## Work instruction
The data below should be copied out exactly, with its pictures omitted.

## Listed entries
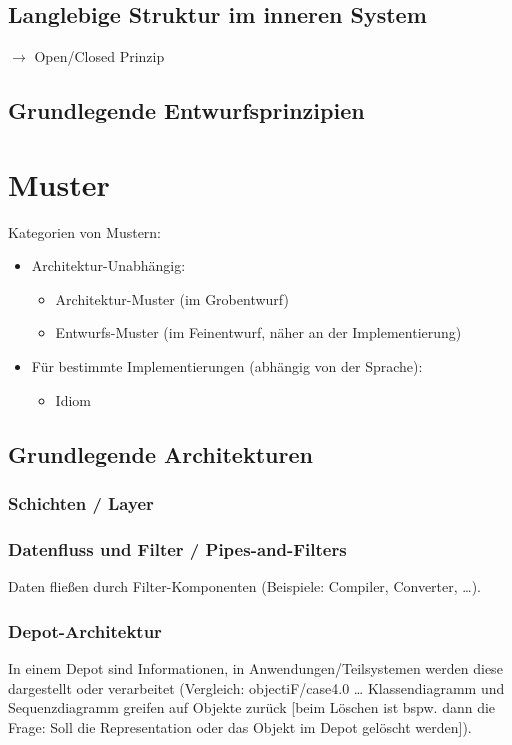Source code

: \documentclass{scrreprt}
\begin{document}
\section{Langlebige Struktur im inneren System}
$\to$ Open/Closed Prinzip
\section{Grundlegende Entwurfsprinzipien}

\chapter{Muster}
Kategorien von Mustern:
\begin{itemize}
\item Architektur-Unabhängig:
\begin{itemize}
\item Architektur-Muster (im Grobentwurf)
\item Entwurfs-Muster (im Feinentwurf, näher an der Implementierung)
\end{itemize}
\item Für bestimmte Implementierungen (abhängig von der Sprache):
\begin{itemize}
\item Idiom
\end{itemize}
\end{itemize}

\section{Grundlegende Architekturen}
\subsection{Schichten / Layer}

\subsection{Datenfluss und Filter / Pipes-and-Filters}
Daten fließen durch Filter-Komponenten (Beispiele: Compiler, Converter, …).

\subsection{Depot-Architektur}
In einem Depot sind Informationen, in Anwendungen/Teilsystemen werden diese dargestellt oder verarbeitet (Vergleich: objectiF/case4.0 … Klassendiagramm und Sequenzdiagramm greifen auf Objekte zurück [beim Löschen ist bspw. dann die Frage: Soll die Representation oder das Objekt im Depot gelöscht werden]).
\end{document}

## Output for this exercise
Source code

: \documentclass{scrreprt}
\begin{document}
\section{Langlebige Struktur im inneren System}
$\to$ Open/Closed Prinzip
\section{Grundlegende Entwurfsprinzipien}

\chapter{Muster}
Kategorien von Mustern:
\begin{itemize}
\item Architektur-Unabhängig:
\begin{itemize}
\item Architektur-Muster (im Grobentwurf)
\item Entwurfs-Muster (im Feinentwurf, näher an der Implementierung)
\end{itemize}
\item Für bestimmte Implementierungen (abhängig von der Sprache):
\begin{itemize}
\item Idiom
\end{itemize}
\end{itemize}

\section{Grundlegende Architekturen}
\subsection{Schichten / Layer}

\subsection{Datenfluss und Filter / Pipes-and-Filters}
Daten fließen durch Filter-Komponenten (Beispiele: Compiler, Converter, …).

\subsection{Depot-Architektur}
In einem Depot sind Informationen, in Anwendungen/Teilsystemen werden diese dargestellt oder verarbeitet (Vergleich: objectiF/case4.0 … Klassendiagramm und Sequenzdiagramm greifen auf Objekte zurück [beim Löschen ist bspw. dann die Frage: Soll die Representation oder das Objekt im Depot gelöscht werden]).
\end{document}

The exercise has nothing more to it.